Assimilation of SMOS Brightness Temperature to Improve Surface and Root-Zone Soil Moisture
We evaluate the assimilation of multi-angular, horizontally and vertically polarized observations of L-band (1.4 GHz) microwave brightness temperature from SMOS mission in a land-only data assimilation system. The assimilation system consists of an ensemble Kalman filter (EnKF) and the NASA Catchment land surface model, supplemented with a tau-omega radiative transfer model. The Catchment model is driven with surface meteorological forcing data from the NASA GEOS-5 atmospheric analysis system, with precipitation corrected towards gauge-based observations. The radiative transfer model is calibrated to deal with long-term biases, whereas shorter-term biases are addressed inside the assimilation system.

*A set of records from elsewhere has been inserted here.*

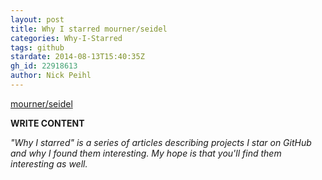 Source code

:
 ```yaml
---
layout: post
title: Why I starred mourner/seidel
categories: Why-I-Starred
tags: github
stardate: 2014-08-13T15:40:35Z
gh_id: 22918613
author: Nick Peihl
---
```


[mourner/seidel](https://github.com/mourner/seidel)

**WRITE CONTENT**

*"Why I starred" is a series of articles describing projects I star on GitHub and why I found them interesting. My hope is that you'll find them interesting as well.*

The assimilation system includes downscaling of coarse-scale (~ 36 km) observations and provides improved surface and root zone soil moisture estimates at a horizontal resolution of 9 km every three hours.
We assess the performance of the assimilation system by validating the SMOS-based soil moisture assimilation results against independent in situ measurements for select watersheds and for sparse networks. Our results indicate that the SMAP L4_SM root zone soil moisture data product will meet its accuracy requirement of 0.04 m3/m3 (after removal of the long-term mean bias).